2010 Human Rights day is dedicated to human rights defenders who act to end all forms of discrimination and violation of human rights. Human rights defenders are those who speak out against violations and abuse, including discrimination, exclusion, oppression and violence. They advocate justice and the protection of victims of human rights violations on the one hand, and demand accountability for the perpetrators and transparency in government action on the other.
The Philippines recently hosted a delegation of church leaders under the Living Letters Program of the World Council of Churches, an ecumenical gesture to accompany churches in situations of conflict and to extend pastoral support.
In many places in Asia, people live in dire and insecure conditions. Many poor, marginalized and disempowered communities suffer from landlessness, lack of access to water, trafficking, and HIV and AIDS. On the Korean peninsula, the threat of war stalks the region while North and South Korean Christians are striving to ensure that peace and reunification will triumph in the end. In many cases, the rights of the civilian populations are violated and compromised by illegal arrests and detention, extrajudicial killings, torture and enforced disappearances. People are displaced and forced to move across international borders due to climate change and environmental degradation in low-lying areas prone to floods and cyclones. Churches, Christians and people of other faiths have a moral responsibility to stand by the victims of economic, social and political turmoil in every society and when human rights are denied and violated.

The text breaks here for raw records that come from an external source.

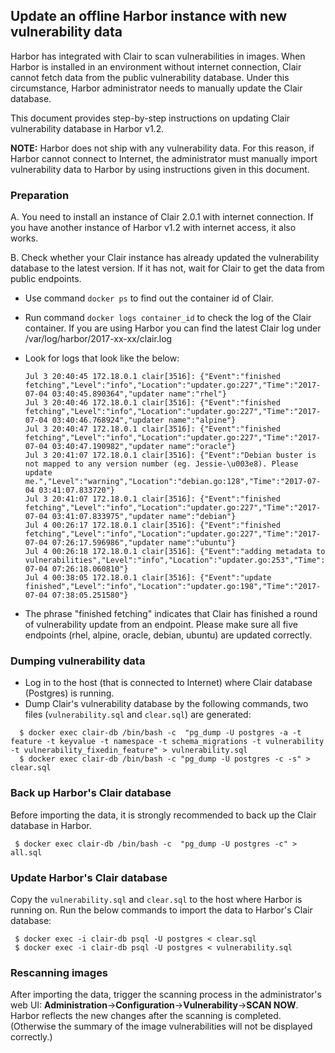 ## Update an offline Harbor instance with new vulnerability data

Harbor has integrated with Clair to scan vulnerabilities in images. When Harbor is installed in an environment without internet connection, Clair cannot fetch data from the public vulnerability database. Under this circumstance, Harbor administrator needs to manually update the Clair database.

This document provides step-by-step instructions on updating Clair vulnerability database in Harbor v1.2.

**NOTE:** Harbor does not ship with any vulnerability data. For this reason, if Harbor cannot connect to Internet, the administrator must manually import vulnerability data to Harbor by using instructions given in this document.

### Preparation

A. You need to install an instance of Clair 2.0.1 with internet connection. If you have another instance of Harbor v1.2 with internet access, it also works.

B. Check whether your Clair instance has already updated the vulnerability database to the latest version. If it has not, wait for Clair to get the data from public endpoints.

- Use command `docker ps` to find out the container id of Clair.

- Run command `docker logs container_id` to check the log of the Clair container. If you are using Harbor you can find the latest Clair log under /var/log/harbor/2017-xx-xx/clair.log

- Look for logs that look like the below:
    ```
    Jul 3 20:40:45 172.18.0.1 clair[3516]: {"Event":"finished fetching","Level":"info","Location":"updater.go:227","Time":"2017-07-04 03:40:45.890364","updater name":"rhel"}
    Jul 3 20:40:46 172.18.0.1 clair[3516]: {"Event":"finished fetching","Level":"info","Location":"updater.go:227","Time":"2017-07-04 03:40:46.768924","updater name":"alpine"}
    Jul 3 20:40:47 172.18.0.1 clair[3516]: {"Event":"finished fetching","Level":"info","Location":"updater.go:227","Time":"2017-07-04 03:40:47.190982","updater name":"oracle"}
    Jul 3 20:41:07 172.18.0.1 clair[3516]: {"Event":"Debian buster is not mapped to any version number (eg. Jessie-\u003e8). Please update me.","Level":"warning","Location":"debian.go:128","Time":"2017-07-04 03:41:07.833720"}
    Jul 3 20:41:07 172.18.0.1 clair[3516]: {"Event":"finished fetching","Level":"info","Location":"updater.go:227","Time":"2017-07-04 03:41:07.833975","updater name":"debian"}
    Jul 4 00:26:17 172.18.0.1 clair[3516]: {"Event":"finished fetching","Level":"info","Location":"updater.go:227","Time":"2017-07-04 07:26:17.596986","updater name":"ubuntu"}
    Jul 4 00:26:18 172.18.0.1 clair[3516]: {"Event":"adding metadata to vulnerabilities","Level":"info","Location":"updater.go:253","Time":"2017-07-04 07:26:18.060810"}
    Jul 4 00:38:05 172.18.0.1 clair[3516]: {"Event":"update finished","Level":"info","Location":"updater.go:198","Time":"2017-07-04 07:38:05.251580"}
    ```
- The phrase "finished fetching" indicates that Clair has finished a round of vulnerability update from an endpoint. Please make sure all five endpoints (rhel, alpine, oracle, debian, ubuntu) are updated correctly. 

### Dumping vulnerability data 

- Log in to the host (that is connected to Internet) where Clair database (Postgres) is running.
- Dump Clair's vulnerability database by the following commands, two files (`vulnerability.sql` and `clear.sql`) are generated:

```
  $ docker exec clair-db /bin/bash -c  "pg_dump -U postgres -a -t feature -t keyvalue -t namespace -t schema_migrations -t vulnerability -t vulnerability_fixedin_feature" > vulnerability.sql
  $ docker exec clair-db /bin/bash -c "pg_dump -U postgres -c -s" > clear.sql
```

### Back up Harbor's Clair database
Before importing the data, it is strongly recommended to back up the Clair database in Harbor.
```
 $ docker exec clair-db /bin/bash -c  "pg_dump -U postgres -c" > all.sql
```

### Update Harbor's Clair database
Copy the `vulnerability.sql` and `clear.sql` to the host where Harbor is running on. Run the below commands to import the data to Harbor's Clair database:

```
 $ docker exec -i clair-db psql -U postgres < clear.sql
 $ docker exec -i clair-db psql -U postgres < vulnerability.sql
```

### Rescanning images
After importing the data, trigger the scanning process in the administrator's web UI: **Administration**->**Configuration**->**Vulnerability**->**SCAN NOW**. Harbor reflects the new changes after the scanning is completed. (Otherwise the summary of the image vulnerabilities will not be displayed correctly.)

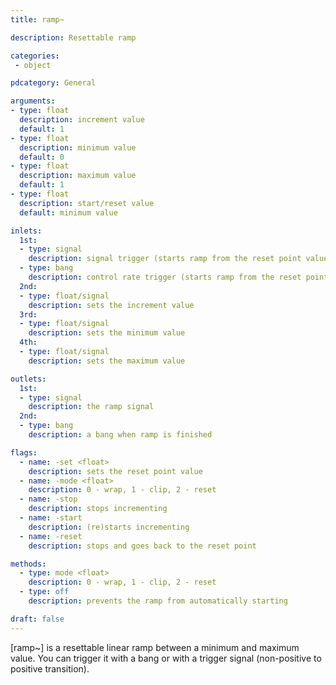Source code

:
 ```yaml
---
title: ramp~

description: Resettable ramp

categories:
 - object

pdcategory: General

arguments:
- type: float
  description: increment value
  default: 1
- type: float
  description: minimum value
  default: 0
- type: float
  description: maximum value
  default: 1
- type: float
  description: start/reset value
  default: minimum value

inlets:
  1st:
  - type: signal
    description: signal trigger (starts ramp from the reset point value)
  - type: bang
    description: control rate trigger (starts ramp from the reset point value)
  2nd:
  - type: float/signal
    description: sets the increment value 
  3rd:
  - type: float/signal
    description: sets the minimum value
  4th:
  - type: float/signal
    description: sets the maximum value

outlets:
  1st:
  - type: signal
    description: the ramp signal
  2nd:
  - type: bang
    description: a bang when ramp is finished

flags:
  - name: -set <float>
    description: sets the reset point value
  - name: -mode <float> 
    description: 0 - wrap, 1 - clip, 2 - reset
  - name: -stop
    description: stops incrementing
  - name: -start
    description: (re)starts incrementing
  - name: -reset
    description: stops and goes back to the reset point

methods:
  - type: mode <float>
    description: 0 - wrap, 1 - clip, 2 - reset
  - type: off
    description: prevents the ramp from automatically starting

draft: false
---
```


[ramp~] is a resettable linear ramp between a minimum and maximum value. You can trigger it with a bang or with a trigger signal (non-positive to positive transition).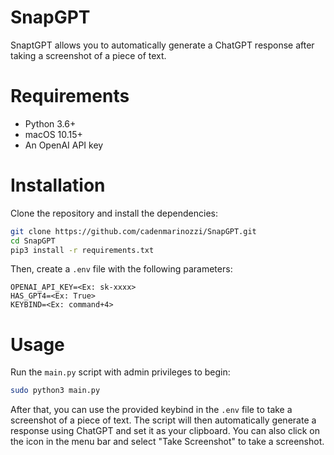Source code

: # SnapGPT

SnaptGPT allows you to automatically generate a ChatGPT response after taking a screenshot of a piece of text.

# Requirements

- Python 3.6+
- macOS 10.15+
- An OpenAI API key

# Installation

Clone the repository and install the dependencies:

```bash
git clone https://github.com/cadenmarinozzi/SnapGPT.git
cd SnapGPT
pip3 install -r requirements.txt
```

Then, create a `.env` file with the following parameters:

```
OPENAI_API_KEY=<Ex: sk-xxxx>
HAS_GPT4=<Ex: True>
KEYBIND=<Ex: command+4>
```

# Usage

Run the `main.py` script with admin privileges to begin:

```bash
sudo python3 main.py
```

After that, you can use the provided keybind in the `.env` file to take a screenshot of a piece of text. The script will then automatically generate a response using ChatGPT and set it as your clipboard.
You can also click on the icon in the menu bar and select "Take Screenshot" to take a screenshot.
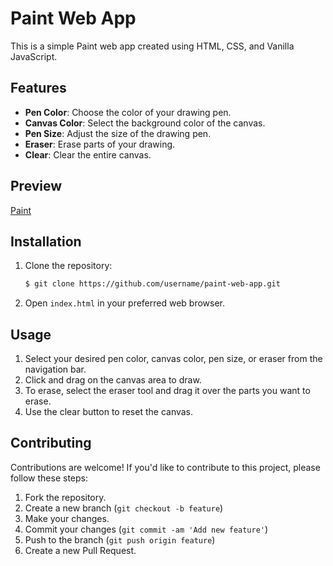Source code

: # Paint Web App

This is a simple Paint web app created using HTML, CSS, and Vanilla JavaScript.

## Features

- **Pen Color**: Choose the color of your drawing pen.
- **Canvas Color**: Select the background color of the canvas.
- **Pen Size**: Adjust the size of the drawing pen.
- **Eraser**: Erase parts of your drawing.
- **Clear**: Clear the entire canvas.

## Preview

[Paint](shivamvashisth28.github.io/paint/)


## Installation

1. Clone the repository:

    ```bash
    $ git clone https://github.com/username/paint-web-app.git
    ```

2. Open `index.html` in your preferred web browser.

## Usage

1. Select your desired pen color, canvas color, pen size, or eraser from the navigation bar.
2. Click and drag on the canvas area to draw.
3. To erase, select the eraser tool and drag it over the parts you want to erase.
4. Use the clear button to reset the canvas.

## Contributing

Contributions are welcome! If you'd like to contribute to this project, please follow these steps:

1. Fork the repository.
2. Create a new branch (`git checkout -b feature`)
3. Make your changes.
4. Commit your changes (`git commit -am 'Add new feature'`)
5. Push to the branch (`git push origin feature`)
6. Create a new Pull Request.

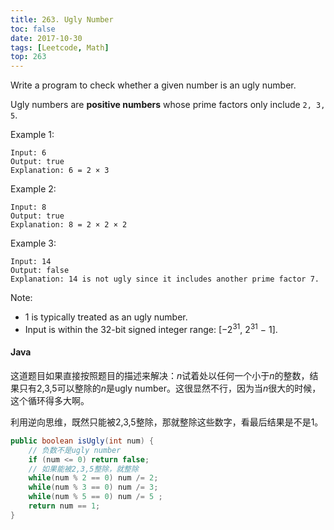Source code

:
 ```yaml
---
title: 263. Ugly Number
toc: false
date: 2017-10-30
tags: [Leetcode, Math]
top: 263
---
```


Write a program to check whether a given number is an ugly number.

Ugly numbers are **positive numbers** whose prime factors only include `2, 3, 5`.

Example 1:

```
Input: 6
Output: true
Explanation: 6 = 2 × 3
```

Example 2:

```
Input: 8
Output: true
Explanation: 8 = 2 × 2 × 2
```


Example 3:

```
Input: 14
Output: false 
Explanation: 14 is not ugly since it includes another prime factor 7.
```

Note:

* 1 is typically treated as an ugly number.
* Input is within the 32-bit signed integer range: [−$2^{31}$,  $2^{31}$ − 1].

#### Java

这道题目如果直接按照题目的描述来解决：$n$试着处以任何一个小于$n$的整数，结果只有2,3,5可以整除的$n$是ugly number。这很显然不行，因为当$n$很大的时候，这个循环得多大啊。


利用逆向思维，既然只能被2,3,5整除，那就整除这些数字，看最后结果是不是1。

```Java
public boolean isUgly(int num) {
    // 负数不是ugly number
    if (num <= 0) return false;
    // 如果能被2,3,5整除，就整除
    while(num % 2 == 0) num /= 2;
    while(num % 3 == 0) num /= 3;
    while(num % 5 == 0) num /= 5 ;
    return num == 1;
}
```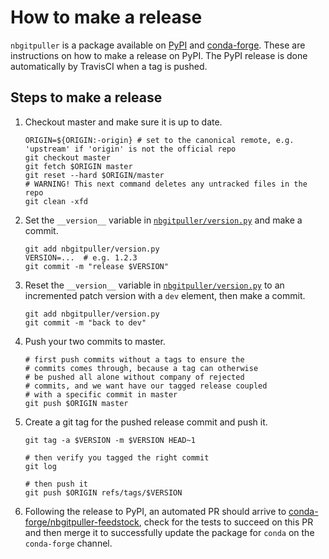 # How to make a release

`nbgitpuller` is a package available on
[PyPI](https://pypi.org/project/nbgitpuller/) and
[conda-forge](https://anaconda.org/conda-forge/nbgitpuller).
These are instructions on how to make a release on PyPI.
The PyPI release is done automatically by TravisCI when a tag is pushed.


## Steps to make a release

1. Checkout master and make sure it is up to date.

   ```shell
   ORIGIN=${ORIGIN:-origin} # set to the canonical remote, e.g. 'upstream' if 'origin' is not the official repo
   git checkout master
   git fetch $ORIGIN master
   git reset --hard $ORIGIN/master
   # WARNING! This next command deletes any untracked files in the repo
   git clean -xfd
   ```

1. Set the `__version__` variable in
   [`nbgitpuller/version.py`](nbgitpuller/version.py)
   and make a commit.

   ```
   git add nbgitpuller/version.py
   VERSION=...  # e.g. 1.2.3
   git commit -m "release $VERSION"
   ```

1. Reset the `__version__` variable in
   [`nbgitpuller/version.py`](nbgitpuller/version.py)
   to an incremented patch version with a `dev` element, then make a commit.
   ```
   git add nbgitpuller/version.py
   git commit -m "back to dev"
   ```

1. Push your two commits to master.

   ```shell
   # first push commits without a tags to ensure the
   # commits comes through, because a tag can otherwise
   # be pushed all alone without company of rejected
   # commits, and we want have our tagged release coupled
   # with a specific commit in master
   git push $ORIGIN master
   ```

1. Create a git tag for the pushed release commit and push it.

   ```shell
   git tag -a $VERSION -m $VERSION HEAD~1

   # then verify you tagged the right commit
   git log

   # then push it
   git push $ORIGIN refs/tags/$VERSION
   ```

1. Following the release to PyPI, an automated PR should arrive to
   [conda-forge/nbgitpuller-feedstock](https://github.com/conda-forge/nbgitpuller-feedstock),
   check for the tests to succeed on this PR and then merge it to successfully
   update the package for `conda` on the `conda-forge` channel.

Today, 10 December 2010, the world marks Human Rights Day with peace marches, prayer vigils, and other forms of affirming the rights of people to live in peace and dignity. Human Rights Day is a day to celebrate the inviolability of human rights and of people’s aspirations to be free from fear and persecution.
Let us take heart in Jesus’ own announcement of his ministry in a synagogue in Nazareth:
“The Spirit of the Lord is upon me, because he has anointed me to bring good news to the poor. He has sent me to proclaim release to the captives and recovery of sight to the blind, to let the oppressed go free, to proclaim the year of the Lord’s favour.”